TASK PROMPT =
Return all of the data that follows precisely, leaving every image out.

*** DATA RECORDS Section Begins ***

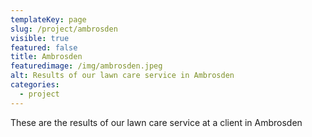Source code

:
 ```yaml
---
templateKey: page
slug: /project/ambrosden
visible: true
featured: false
title: Ambrosden
featuredimage: /img/ambrosden.jpeg
alt: Results of our lawn care service in Ambrosden
categories:
  - project
---
```


These are the results of our lawn care service at a client in Ambrosden
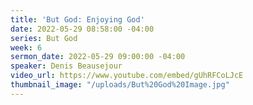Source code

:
 ```yaml
---
title: 'But God: Enjoying God'
date: 2022-05-29 08:58:00 -04:00
series: But God
week: 6
sermon_date: 2022-05-29 09:00:00 -04:00
speaker: Denis Beausejour
video_url: https://www.youtube.com/embed/gUhRFCoLJcE
thumbnail_image: "/uploads/But%20God%20Image.jpg"
---
```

*** DATA RECORDS Section Ends ***

FINISHED TASK =
Source code

:
 ```yaml
---
templateKey: page
slug: /project/ambrosden
visible: true
featured: false
title: Ambrosden
featuredimage: /img/ambrosden.jpeg
alt: Results of our lawn care service in Ambrosden
categories:
  - project
---
```


These are the results of our lawn care service at a client in Ambrosden
Source code

:
 ```yaml
---
title: 'But God: Enjoying God'
date: 2022-05-29 08:58:00 -04:00
series: But God
week: 6
sermon_date: 2022-05-29 09:00:00 -04:00
speaker: Denis Beausejour
video_url: https://www.youtube.com/embed/gUhRFCoLJcE
thumbnail_image: "/uploads/But%20God%20Image.jpg"
---
```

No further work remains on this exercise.